In the Washington region, the cancellation rate for new homes hit 11.4 percent in January, up from an already high 9.3 percent at the same time last year, according to Hanley Wood, a research firm that tracks construction of new and proposed homes. The number of contract closings dropped 33.3 percent that month to 947, from 1,419 in January 2006.
"There's a growing willingness to trim prices and offer other kinds of incentives" to lure more people to buy, said David Seiders, chief economist at the National Association of Home Builders. "That's been a theme, and there's no doubt it's continuing."
Builders are also watching the problems plaguing the mortgage industry, namely the subprime market that caters to risky borrowers, including people with impaired credit or little money for down payments.

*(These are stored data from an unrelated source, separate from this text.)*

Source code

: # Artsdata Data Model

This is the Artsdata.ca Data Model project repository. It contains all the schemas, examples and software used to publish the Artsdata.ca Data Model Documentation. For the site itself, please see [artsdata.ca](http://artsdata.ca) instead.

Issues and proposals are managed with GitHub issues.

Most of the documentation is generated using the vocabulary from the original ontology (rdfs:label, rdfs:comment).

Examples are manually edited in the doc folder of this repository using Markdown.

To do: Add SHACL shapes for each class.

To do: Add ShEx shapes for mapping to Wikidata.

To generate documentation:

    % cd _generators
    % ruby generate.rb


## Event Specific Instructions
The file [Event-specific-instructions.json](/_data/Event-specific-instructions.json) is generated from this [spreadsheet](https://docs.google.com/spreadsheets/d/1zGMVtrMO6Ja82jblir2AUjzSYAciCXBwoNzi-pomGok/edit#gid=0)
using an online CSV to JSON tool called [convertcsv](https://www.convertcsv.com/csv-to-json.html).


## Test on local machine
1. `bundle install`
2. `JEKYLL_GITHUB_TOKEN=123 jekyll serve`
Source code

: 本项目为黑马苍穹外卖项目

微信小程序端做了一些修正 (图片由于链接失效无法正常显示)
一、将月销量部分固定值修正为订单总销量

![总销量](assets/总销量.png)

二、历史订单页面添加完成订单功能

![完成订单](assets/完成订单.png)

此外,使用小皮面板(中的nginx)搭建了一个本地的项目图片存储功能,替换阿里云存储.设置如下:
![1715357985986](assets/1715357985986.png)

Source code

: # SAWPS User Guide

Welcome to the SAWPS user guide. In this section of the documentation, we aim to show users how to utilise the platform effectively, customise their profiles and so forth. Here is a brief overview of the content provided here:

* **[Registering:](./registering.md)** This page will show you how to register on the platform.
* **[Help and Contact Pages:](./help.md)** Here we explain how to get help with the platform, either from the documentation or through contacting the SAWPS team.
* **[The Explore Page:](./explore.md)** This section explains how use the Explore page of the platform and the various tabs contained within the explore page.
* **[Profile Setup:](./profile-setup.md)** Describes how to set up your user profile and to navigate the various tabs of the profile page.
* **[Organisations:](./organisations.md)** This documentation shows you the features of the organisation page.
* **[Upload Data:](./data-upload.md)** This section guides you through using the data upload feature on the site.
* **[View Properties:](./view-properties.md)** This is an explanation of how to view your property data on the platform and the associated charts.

As the real estate market cooled, a growing number of subprime borrowers started missing payments and defaulting. That could create a new set of problems for builders by adding to the already large supply of homes for sale and by prompting lenders to crack down on the types of borrowers they finance.
"That means less demand for housing, because borrowers who got loans last year won't get them this year," said Mark Zandi, chief economist at Moody's Economy.com. "It also means more supply of housing, because there's going to be a surge in foreclosures and those properties will be thrown into the market at a discount."
Already, the percentage of subprime loans in the foreclosure process jumped to 4.53 percent from 3.86 percent in the fourth quarter of 2006, according to a national survey by the Mortgage Bankers Association. The percentage of loans that entered foreclosure in the quarter increased to 2 percent from 1.82 percent.
"From the builders' point of view, that makes things tougher than they've been, which I presume means more [downward pressure] on pricing," Seiders said.
Builders are doing more than just cutting prices or offering incentives, said Todd Vencil, a home building industry analyst at BB&T Capital Markets. They're also ridding themselves of land.
They've done this mostly by dropping options that gave them the right to buy land in the future in exchange for a small down payment, Vencil said.
"They're generally not spending money on new land right now. So they're generating quite a bit of cash," Vencil said. "They're trying to generate cash and pay down their debt so that they're ready to take advantage of any opportunities to buy land when the market turns back up."